## EXTRACTED MATERIAL
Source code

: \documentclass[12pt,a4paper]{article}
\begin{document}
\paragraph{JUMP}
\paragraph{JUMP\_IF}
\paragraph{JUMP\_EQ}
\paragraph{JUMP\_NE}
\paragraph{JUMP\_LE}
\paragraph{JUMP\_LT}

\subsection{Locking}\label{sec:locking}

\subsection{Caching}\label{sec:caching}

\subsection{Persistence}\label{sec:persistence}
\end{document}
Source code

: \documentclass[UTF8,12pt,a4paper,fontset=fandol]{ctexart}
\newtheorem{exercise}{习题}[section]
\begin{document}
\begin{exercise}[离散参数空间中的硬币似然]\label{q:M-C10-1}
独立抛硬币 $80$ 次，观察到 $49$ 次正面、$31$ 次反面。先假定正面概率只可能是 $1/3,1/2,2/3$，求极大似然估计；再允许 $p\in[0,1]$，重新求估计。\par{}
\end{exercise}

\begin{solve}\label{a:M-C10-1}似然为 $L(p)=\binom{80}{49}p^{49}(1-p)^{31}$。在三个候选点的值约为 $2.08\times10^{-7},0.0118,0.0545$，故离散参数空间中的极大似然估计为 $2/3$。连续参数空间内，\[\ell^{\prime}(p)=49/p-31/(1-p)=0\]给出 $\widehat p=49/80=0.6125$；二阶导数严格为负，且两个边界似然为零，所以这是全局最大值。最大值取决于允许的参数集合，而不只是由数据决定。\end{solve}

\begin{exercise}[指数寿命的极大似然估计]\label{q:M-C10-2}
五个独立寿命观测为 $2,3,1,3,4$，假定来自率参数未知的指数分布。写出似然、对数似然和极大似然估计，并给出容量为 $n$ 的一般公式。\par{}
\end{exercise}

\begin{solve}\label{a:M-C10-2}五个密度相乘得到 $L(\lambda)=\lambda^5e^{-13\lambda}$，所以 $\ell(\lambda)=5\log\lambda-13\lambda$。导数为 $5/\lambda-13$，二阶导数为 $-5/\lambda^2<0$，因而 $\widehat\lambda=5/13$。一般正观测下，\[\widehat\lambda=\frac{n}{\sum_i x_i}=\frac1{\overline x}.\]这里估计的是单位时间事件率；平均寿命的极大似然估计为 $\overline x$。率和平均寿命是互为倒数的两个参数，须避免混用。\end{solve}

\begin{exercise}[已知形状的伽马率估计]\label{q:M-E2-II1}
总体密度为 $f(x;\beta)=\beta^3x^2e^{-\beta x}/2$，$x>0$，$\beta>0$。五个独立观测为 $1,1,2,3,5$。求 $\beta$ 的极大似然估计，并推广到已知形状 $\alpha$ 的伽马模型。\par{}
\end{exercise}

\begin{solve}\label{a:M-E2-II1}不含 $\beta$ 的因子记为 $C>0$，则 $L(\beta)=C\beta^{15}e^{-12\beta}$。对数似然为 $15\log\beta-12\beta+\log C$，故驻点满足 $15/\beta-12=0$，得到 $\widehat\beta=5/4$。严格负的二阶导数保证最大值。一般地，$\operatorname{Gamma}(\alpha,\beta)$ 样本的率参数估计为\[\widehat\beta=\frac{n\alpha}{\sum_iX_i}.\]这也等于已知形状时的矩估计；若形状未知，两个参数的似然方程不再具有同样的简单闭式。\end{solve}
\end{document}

## DIRECTIONS FOR THIS TASK
Everything in the listing should be written out exactly.

## RESPONSE TO THIS EXERCISE
Source code

: \documentclass[12pt,a4paper]{article}
\begin{document}
\paragraph{JUMP}
\paragraph{JUMP\_IF}
\paragraph{JUMP\_EQ}
\paragraph{JUMP\_NE}
\paragraph{JUMP\_LE}
\paragraph{JUMP\_LT}

\subsection{Locking}\label{sec:locking}

\subsection{Caching}\label{sec:caching}

\subsection{Persistence}\label{sec:persistence}
\end{document}
Source code

: \documentclass[UTF8,12pt,a4paper,fontset=fandol]{ctexart}
\newtheorem{exercise}{习题}[section]
\begin{document}
\begin{exercise}[离散参数空间中的硬币似然]\label{q:M-C10-1}
独立抛硬币 $80$ 次，观察到 $49$ 次正面、$31$ 次反面。先假定正面概率只可能是 $1/3,1/2,2/3$，求极大似然估计；再允许 $p\in[0,1]$，重新求估计。\par{}
\end{exercise}

\begin{solve}\label{a:M-C10-1}似然为 $L(p)=\binom{80}{49}p^{49}(1-p)^{31}$。在三个候选点的值约为 $2.08\times10^{-7},0.0118,0.0545$，故离散参数空间中的极大似然估计为 $2/3$。连续参数空间内，\[\ell^{\prime}(p)=49/p-31/(1-p)=0\]给出 $\widehat p=49/80=0.6125$；二阶导数严格为负，且两个边界似然为零，所以这是全局最大值。最大值取决于允许的参数集合，而不只是由数据决定。\end{solve}

\begin{exercise}[指数寿命的极大似然估计]\label{q:M-C10-2}
五个独立寿命观测为 $2,3,1,3,4$，假定来自率参数未知的指数分布。写出似然、对数似然和极大似然估计，并给出容量为 $n$ 的一般公式。\par{}
\end{exercise}

\begin{solve}\label{a:M-C10-2}五个密度相乘得到 $L(\lambda)=\lambda^5e^{-13\lambda}$，所以 $\ell(\lambda)=5\log\lambda-13\lambda$。导数为 $5/\lambda-13$，二阶导数为 $-5/\lambda^2<0$，因而 $\widehat\lambda=5/13$。一般正观测下，\[\widehat\lambda=\frac{n}{\sum_i x_i}=\frac1{\overline x}.\]这里估计的是单位时间事件率；平均寿命的极大似然估计为 $\overline x$。率和平均寿命是互为倒数的两个参数，须避免混用。\end{solve}

\begin{exercise}[已知形状的伽马率估计]\label{q:M-E2-II1}
总体密度为 $f(x;\beta)=\beta^3x^2e^{-\beta x}/2$，$x>0$，$\beta>0$。五个独立观测为 $1,1,2,3,5$。求 $\beta$ 的极大似然估计，并推广到已知形状 $\alpha$ 的伽马模型。\par{}
\end{exercise}

\begin{solve}\label{a:M-E2-II1}不含 $\beta$ 的因子记为 $C>0$，则 $L(\beta)=C\beta^{15}e^{-12\beta}$。对数似然为 $15\log\beta-12\beta+\log C$，故驻点满足 $15/\beta-12=0$，得到 $\widehat\beta=5/4$。严格负的二阶导数保证最大值。一般地，$\operatorname{Gamma}(\alpha,\beta)$ 样本的率参数估计为\[\widehat\beta=\frac{n\alpha}{\sum_iX_i}.\]这也等于已知形状时的矩估计；若形状未知，两个参数的似然方程不再具有同样的简单闭式。\end{solve}
\end{document}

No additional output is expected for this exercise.